= Mario Faustinelli =

Italian comic book artist and editor (1924–2006)

Mario Faustinelli (8 November 1924 – 31 July 2006) was an Italian comic book artist and editor.

Faustinelli was born in Venice in 1924. After the end of World War II, Faustinelli, along with artists Hugo Pratt, Ivo Pavone, and Dino Battaglia, moved to Argentina in search of work; they became known as the "Venice Group." In 1945 Faustinelli, along with Pratt and Alberto Ongaro, created the character "Asso di Picche" ("Ace of Spades"). Faustinelli later became the editor of Asso di Picche magazine, and continued to write the series.

Faustinelli returned to Italy in 1957. He co-write the script for the 1961 film, The Adventures of Topo Gigio.

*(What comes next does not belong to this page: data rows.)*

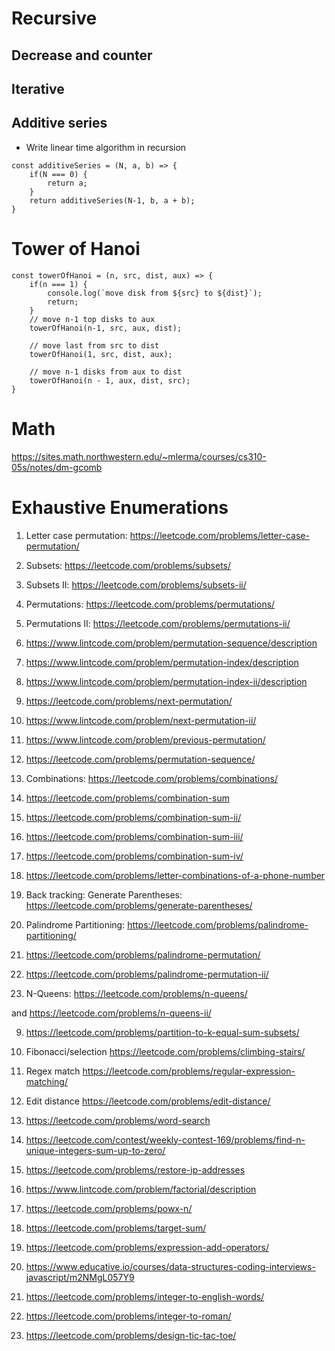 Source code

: # Recursive
## Decrease and counter
## Iterative
## Additive series
- Write linear time algorithm in recursion
```
const additiveSeries = (N, a, b) => {
    if(N === 0) {
        return a;
    }
    return additiveSeries(N-1, b, a + b);
}
```
# Tower of Hanoi
```
const towerOfHanoi = (n, src, dist, aux) => {
    if(n === 1) {
        console.log(`move disk from ${src} to ${dist}`);
        return;
    }
    // move n-1 top disks to aux
    towerOfHanoi(n-1, src, aux, dist);

    // move last from src to dist
    towerOfHanoi(1, src, dist, aux);

    // move n-1 disks from aux to dist
    towerOfHanoi(n - 1, aux, dist, src);
}

```
# Math
https://sites.math.northwestern.edu/~mlerma/courses/cs310-05s/notes/dm-gcomb
# Exhaustive Enumerations

1. Letter case permutation: https://leetcode.com/problems/letter-case-permutation/

2. Subsets: https://leetcode.com/problems/subsets/

3. Subsets II: https://leetcode.com/problems/subsets-ii/

4. Permutations: https://leetcode.com/problems/permutations/

5. Permutations II: https://leetcode.com/problems/permutations-ii/

5. https://www.lintcode.com/problem/permutation-sequence/description

5. https://www.lintcode.com/problem/permutation-index/description

5. https://www.lintcode.com/problem/permutation-index-ii/description

5. https://leetcode.com/problems/next-permutation/

5. https://www.lintcode.com/problem/next-permutation-ii/

5. https://www.lintcode.com/problem/previous-permutation/

5. https://leetcode.com/problems/permutation-sequence/

6. Combinations: https://leetcode.com/problems/combinations/

6. https://leetcode.com/problems/combination-sum

6. https://leetcode.com/problems/combination-sum-ii/

6. https://leetcode.com/problems/combination-sum-iii/

6. https://leetcode.com/problems/combination-sum-iv/

6. https://leetcode.com/problems/letter-combinations-of-a-phone-number

7. Back tracking: Generate Parentheses: https://leetcode.com/problems/generate-parentheses/

8. Palindrome Partitioning: https://leetcode.com/problems/palindrome-partitioning/

9. https://leetcode.com/problems/palindrome-permutation/

9. https://leetcode.com/problems/palindrome-permutation-ii/

9. N-Queens: https://leetcode.com/problems/n-queens/ 

and https://leetcode.com/problems/n-queens-ii/

9. https://leetcode.com/problems/partition-to-k-equal-sum-subsets/

10. Fibonacci/selection https://leetcode.com/problems/climbing-stairs/

11. Regex match https://leetcode.com/problems/regular-expression-matching/

12. Edit distance https://leetcode.com/problems/edit-distance/
13. https://leetcode.com/problems/word-search

14. https://leetcode.com/contest/weekly-contest-169/problems/find-n-unique-integers-sum-up-to-zero/

15. https://leetcode.com/problems/restore-ip-addresses

16. https://www.lintcode.com/problem/factorial/description

17. https://leetcode.com/problems/powx-n/

18. https://leetcode.com/problems/target-sum/

18. https://leetcode.com/problems/expression-add-operators/

19. https://www.educative.io/courses/data-structures-coding-interviews-javascript/m2NMgL057Y9

20. https://leetcode.com/problems/integer-to-english-words/

21. https://leetcode.com/problems/integer-to-roman/

22. https://leetcode.com/problems/design-tic-tac-toe/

In 1964 he created the character and comic strip Kolosso with artist Carlo Cossio. Kolosso is a likeable, muscular giant who is sent in different ages, through a time machine used by his opponent. He is often accompanied by the weak but intelligent Ferruccio. Other artists who have worked on Kolosso are Franco Paludetti, Antonio Canale and Carlo Porciani. In 2004 a new series of Kolosso stories was published by Editrice If.

Faustinelli died in Milan after a long illness.